Your assignment> Go through the records and report each line in which the word "false" occurs.

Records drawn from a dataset
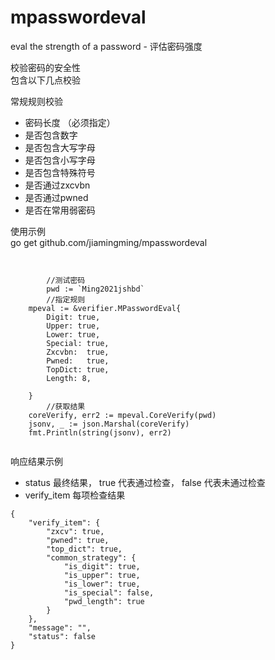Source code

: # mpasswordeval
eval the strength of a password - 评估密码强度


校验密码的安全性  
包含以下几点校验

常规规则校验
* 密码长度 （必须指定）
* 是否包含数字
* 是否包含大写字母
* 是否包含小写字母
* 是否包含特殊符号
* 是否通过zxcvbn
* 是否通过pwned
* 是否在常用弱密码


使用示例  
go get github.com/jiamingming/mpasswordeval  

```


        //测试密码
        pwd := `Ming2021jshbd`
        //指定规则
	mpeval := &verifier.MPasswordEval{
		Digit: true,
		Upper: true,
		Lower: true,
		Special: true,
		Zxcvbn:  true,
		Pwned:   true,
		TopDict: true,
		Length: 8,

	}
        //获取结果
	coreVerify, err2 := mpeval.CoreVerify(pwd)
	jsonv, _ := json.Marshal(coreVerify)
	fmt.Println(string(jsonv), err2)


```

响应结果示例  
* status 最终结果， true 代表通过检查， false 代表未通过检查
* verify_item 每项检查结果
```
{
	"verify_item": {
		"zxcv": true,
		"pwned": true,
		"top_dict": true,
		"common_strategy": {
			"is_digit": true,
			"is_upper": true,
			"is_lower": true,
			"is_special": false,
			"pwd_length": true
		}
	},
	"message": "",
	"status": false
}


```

Answer section>
* status 最终结果， true 代表通过检查， false 代表未通过检查
			"is_special": false,
	"status": false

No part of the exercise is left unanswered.